Проявление этой странной внутренней силы никогда не доставляло ей радости; крайне редко, под действием каких-то чрезвычайных, чаще всего гнетущих, обстоятельств сила эта поднималась с глубин, где тихо тлела втайне от всех, и, даже разгоревшись, только вспыхивала ярким румянцем на щеках и проникала в голос. Порою, когда мы с Фрэнсис разговаривали наедине, она высказывала очень смелые суждения так же резко и горячо – но стоило этой силе всплеснуть, как она исчезала и я уже не мог вызвать ее снова, – являлась она сама по себе и так же независимо скрывалась.
Фрэнсис спокойно улыбнулась Хансдену и перевела разговор в прежнее русло:
– Если Англия и в самом деле такая ничтожная страна – почему тогда на континенте она пользуется таким уважением?
– Я как-то склонен был считать, что это и ребенку ясно, – отозвался Хансден, который редко отказывал себе в удовольствии намекнуть на низший ум тому, кто начинал с ним спорить. – Если б вы были моей ученицей – хотя, мне кажется, вы имеете несчастье обладать таким скверным характером, какого не встретишь на сотню миль вокруг, – я б за ваше невежество поставил вас в угол. Неужели вы не понимаете, мадемуазель, что именно на золото наше покупаются французская любезность, немецкое расположение и швейцарское раболепие? – И он злобно усмехнулся.
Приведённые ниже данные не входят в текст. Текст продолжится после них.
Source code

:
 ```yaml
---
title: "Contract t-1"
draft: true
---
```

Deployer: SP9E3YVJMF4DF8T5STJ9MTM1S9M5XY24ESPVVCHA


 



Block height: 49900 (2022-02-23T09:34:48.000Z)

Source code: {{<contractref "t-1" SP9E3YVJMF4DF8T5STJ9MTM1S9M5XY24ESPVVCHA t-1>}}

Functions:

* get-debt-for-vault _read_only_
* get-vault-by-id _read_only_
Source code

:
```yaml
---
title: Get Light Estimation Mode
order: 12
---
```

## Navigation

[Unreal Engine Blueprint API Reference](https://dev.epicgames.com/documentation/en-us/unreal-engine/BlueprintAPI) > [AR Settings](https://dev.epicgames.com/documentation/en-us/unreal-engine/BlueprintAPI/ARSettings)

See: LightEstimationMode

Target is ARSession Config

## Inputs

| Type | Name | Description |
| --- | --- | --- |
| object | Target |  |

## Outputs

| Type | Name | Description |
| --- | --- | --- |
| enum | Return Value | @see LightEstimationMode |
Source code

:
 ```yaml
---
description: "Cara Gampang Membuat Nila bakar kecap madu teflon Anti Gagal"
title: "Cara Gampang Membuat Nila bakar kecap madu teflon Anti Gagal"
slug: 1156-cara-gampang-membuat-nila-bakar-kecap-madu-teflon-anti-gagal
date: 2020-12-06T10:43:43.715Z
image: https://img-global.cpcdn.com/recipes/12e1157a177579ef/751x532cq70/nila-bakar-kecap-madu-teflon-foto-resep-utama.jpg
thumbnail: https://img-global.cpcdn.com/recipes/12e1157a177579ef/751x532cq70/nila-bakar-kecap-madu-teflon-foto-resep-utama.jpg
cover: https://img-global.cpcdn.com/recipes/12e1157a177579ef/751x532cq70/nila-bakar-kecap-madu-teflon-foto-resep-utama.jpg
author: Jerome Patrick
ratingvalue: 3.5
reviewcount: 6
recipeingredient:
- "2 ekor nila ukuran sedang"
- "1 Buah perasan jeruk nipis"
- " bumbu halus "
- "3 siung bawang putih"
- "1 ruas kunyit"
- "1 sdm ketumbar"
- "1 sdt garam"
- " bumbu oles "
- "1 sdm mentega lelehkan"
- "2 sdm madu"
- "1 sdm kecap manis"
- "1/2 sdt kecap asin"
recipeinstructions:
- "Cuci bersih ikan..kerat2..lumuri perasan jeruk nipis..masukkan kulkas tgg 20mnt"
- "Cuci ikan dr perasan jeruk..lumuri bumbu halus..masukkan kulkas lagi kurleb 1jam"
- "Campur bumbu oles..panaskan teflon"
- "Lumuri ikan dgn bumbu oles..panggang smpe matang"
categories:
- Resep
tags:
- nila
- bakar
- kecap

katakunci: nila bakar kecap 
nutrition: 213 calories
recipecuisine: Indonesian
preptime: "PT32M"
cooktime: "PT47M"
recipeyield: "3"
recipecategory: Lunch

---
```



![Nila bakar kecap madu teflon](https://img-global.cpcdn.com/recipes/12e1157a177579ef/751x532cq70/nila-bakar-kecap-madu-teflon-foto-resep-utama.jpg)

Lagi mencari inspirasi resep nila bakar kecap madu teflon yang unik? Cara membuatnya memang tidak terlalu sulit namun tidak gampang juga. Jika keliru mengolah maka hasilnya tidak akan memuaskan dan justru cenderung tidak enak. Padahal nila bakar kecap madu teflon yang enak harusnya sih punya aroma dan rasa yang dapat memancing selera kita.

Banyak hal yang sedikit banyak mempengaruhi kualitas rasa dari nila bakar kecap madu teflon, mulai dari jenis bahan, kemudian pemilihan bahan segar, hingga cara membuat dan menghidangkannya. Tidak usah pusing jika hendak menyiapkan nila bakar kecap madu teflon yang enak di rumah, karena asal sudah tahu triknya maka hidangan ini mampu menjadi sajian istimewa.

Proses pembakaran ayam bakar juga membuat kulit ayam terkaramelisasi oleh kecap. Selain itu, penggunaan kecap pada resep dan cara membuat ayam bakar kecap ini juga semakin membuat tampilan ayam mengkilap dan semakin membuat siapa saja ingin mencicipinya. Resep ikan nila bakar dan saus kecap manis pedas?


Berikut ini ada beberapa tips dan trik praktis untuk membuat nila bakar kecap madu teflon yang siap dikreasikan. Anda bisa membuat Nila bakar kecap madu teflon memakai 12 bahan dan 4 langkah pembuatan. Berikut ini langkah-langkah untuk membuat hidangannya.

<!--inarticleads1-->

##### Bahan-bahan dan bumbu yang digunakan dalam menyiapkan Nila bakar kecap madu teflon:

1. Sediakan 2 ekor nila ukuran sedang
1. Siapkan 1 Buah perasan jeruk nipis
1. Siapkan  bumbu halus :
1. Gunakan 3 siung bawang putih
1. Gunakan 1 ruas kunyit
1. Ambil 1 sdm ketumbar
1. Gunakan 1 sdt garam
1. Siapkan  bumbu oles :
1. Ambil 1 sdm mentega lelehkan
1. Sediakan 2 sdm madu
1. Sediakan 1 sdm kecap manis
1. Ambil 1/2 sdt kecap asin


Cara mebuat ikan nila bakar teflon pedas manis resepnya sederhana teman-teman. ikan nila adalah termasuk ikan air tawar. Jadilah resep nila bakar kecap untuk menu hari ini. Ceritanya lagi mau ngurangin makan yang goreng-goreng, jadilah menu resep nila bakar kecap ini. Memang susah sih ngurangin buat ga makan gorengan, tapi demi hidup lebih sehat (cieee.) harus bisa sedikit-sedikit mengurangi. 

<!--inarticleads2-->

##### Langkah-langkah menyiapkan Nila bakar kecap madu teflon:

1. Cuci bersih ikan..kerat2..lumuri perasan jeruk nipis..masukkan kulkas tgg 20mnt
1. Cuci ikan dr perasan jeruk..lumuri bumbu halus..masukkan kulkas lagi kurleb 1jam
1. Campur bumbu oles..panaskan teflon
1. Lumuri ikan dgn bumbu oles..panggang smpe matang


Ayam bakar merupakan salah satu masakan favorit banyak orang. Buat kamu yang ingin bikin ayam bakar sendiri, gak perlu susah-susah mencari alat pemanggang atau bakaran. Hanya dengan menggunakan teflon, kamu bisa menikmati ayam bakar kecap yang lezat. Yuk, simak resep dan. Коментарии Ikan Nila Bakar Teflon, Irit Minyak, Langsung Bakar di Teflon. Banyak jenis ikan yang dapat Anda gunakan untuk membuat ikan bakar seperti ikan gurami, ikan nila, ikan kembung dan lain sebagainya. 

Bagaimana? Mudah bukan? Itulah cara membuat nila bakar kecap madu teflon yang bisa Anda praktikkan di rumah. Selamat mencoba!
– Швейцарское раболепие?! – вскричала Фрэнсис, глубоко задетая последними словами Хансдена. – Вы смеете называть моих соотечественников раболепствующими? – Она с вызовом встала; в глазах ее бушевала ярость. – Вы при мне оскорбляете Швейцарию, мистер Хансден? Вы думаете, у меня нет высоких чувств и ценностей? Уж не считаете ли вы, что я могу жить, видя только пороки, серость и деградацию, что в избытке можно обнаружить в альпийских деревнях, и выкинув из сердца и из памяти величие нашего народа, нашу кровью добытую свободу или великолепие наших гор? Вы заблуждаетесь, весьма заблуждаетесь.